Work to complete:
Check every line of the entries that follow, and copy the ones containing "also".

[The data — start]

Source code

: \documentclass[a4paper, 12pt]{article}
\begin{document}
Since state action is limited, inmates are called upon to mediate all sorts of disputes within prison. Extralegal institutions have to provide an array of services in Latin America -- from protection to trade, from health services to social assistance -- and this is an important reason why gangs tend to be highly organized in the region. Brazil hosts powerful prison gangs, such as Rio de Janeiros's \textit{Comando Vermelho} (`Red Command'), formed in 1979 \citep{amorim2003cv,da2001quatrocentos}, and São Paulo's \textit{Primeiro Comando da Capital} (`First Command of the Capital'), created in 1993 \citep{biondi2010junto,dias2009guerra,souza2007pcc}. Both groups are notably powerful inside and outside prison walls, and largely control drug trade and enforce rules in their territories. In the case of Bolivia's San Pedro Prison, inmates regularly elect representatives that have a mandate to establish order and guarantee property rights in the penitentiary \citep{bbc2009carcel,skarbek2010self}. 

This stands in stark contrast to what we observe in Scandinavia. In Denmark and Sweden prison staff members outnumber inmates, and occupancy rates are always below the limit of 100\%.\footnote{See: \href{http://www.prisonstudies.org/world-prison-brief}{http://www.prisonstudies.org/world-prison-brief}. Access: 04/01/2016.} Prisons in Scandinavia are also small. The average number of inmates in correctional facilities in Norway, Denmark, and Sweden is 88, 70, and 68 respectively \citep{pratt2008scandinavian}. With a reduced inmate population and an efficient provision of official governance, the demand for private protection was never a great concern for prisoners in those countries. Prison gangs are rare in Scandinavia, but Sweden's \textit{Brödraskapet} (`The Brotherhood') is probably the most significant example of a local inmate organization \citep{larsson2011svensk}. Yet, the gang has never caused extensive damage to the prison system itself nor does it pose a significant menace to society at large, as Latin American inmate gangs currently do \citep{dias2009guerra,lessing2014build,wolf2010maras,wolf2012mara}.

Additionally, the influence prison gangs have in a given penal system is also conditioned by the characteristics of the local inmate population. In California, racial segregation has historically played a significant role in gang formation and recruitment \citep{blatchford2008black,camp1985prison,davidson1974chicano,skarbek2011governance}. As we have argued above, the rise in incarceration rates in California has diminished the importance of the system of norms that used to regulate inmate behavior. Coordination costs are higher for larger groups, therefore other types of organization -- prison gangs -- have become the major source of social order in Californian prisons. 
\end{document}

[The data — finish]
[The data — start]

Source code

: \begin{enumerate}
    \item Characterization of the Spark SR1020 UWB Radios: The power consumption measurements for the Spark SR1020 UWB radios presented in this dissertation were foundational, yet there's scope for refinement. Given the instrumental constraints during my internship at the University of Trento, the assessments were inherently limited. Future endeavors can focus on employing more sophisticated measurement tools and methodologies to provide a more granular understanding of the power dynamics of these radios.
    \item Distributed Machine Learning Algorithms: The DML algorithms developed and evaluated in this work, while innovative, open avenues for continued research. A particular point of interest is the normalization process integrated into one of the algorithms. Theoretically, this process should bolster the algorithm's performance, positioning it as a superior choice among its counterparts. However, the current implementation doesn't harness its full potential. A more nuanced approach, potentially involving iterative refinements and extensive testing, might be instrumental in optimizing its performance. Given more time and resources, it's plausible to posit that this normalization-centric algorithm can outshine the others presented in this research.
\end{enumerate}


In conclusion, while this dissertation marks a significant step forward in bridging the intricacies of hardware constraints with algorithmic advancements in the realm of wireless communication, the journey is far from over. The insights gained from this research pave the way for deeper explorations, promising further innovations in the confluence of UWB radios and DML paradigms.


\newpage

[The data — finish]

Solved problem:
This stands in stark contrast to what we observe in Scandinavia. In Denmark and Sweden prison staff members outnumber inmates, and occupancy rates are always below the limit of 100\%.\footnote{See: \href{http://www.prisonstudies.org/world-prison-brief}{http://www.prisonstudies.org/world-prison-brief}. Access: 04/01/2016.} Prisons in Scandinavia are also small. The average number of inmates in correctional facilities in Norway, Denmark, and Sweden is 88, 70, and 68 respectively \citep{pratt2008scandinavian}. With a reduced inmate population and an efficient provision of official governance, the demand for private protection was never a great concern for prisoners in those countries. Prison gangs are rare in Scandinavia, but Sweden's \textit{Brödraskapet} (`The Brotherhood') is probably the most significant example of a local inmate organization \citep{larsson2011svensk}. Yet, the gang has never caused extensive damage to the prison system itself nor does it pose a significant menace to society at large, as Latin American inmate gangs currently do \citep{dias2009guerra,lessing2014build,wolf2010maras,wolf2012mara}.
Additionally, the influence prison gangs have in a given penal system is also conditioned by the characteristics of the local inmate population. In California, racial segregation has historically played a significant role in gang formation and recruitment \citep{blatchford2008black,camp1985prison,davidson1974chicano,skarbek2011governance}. As we have argued above, the rise in incarceration rates in California has diminished the importance of the system of norms that used to regulate inmate behavior. Coordination costs are higher for larger groups, therefore other types of organization -- prison gangs -- have become the major source of social order in Californian prisons. 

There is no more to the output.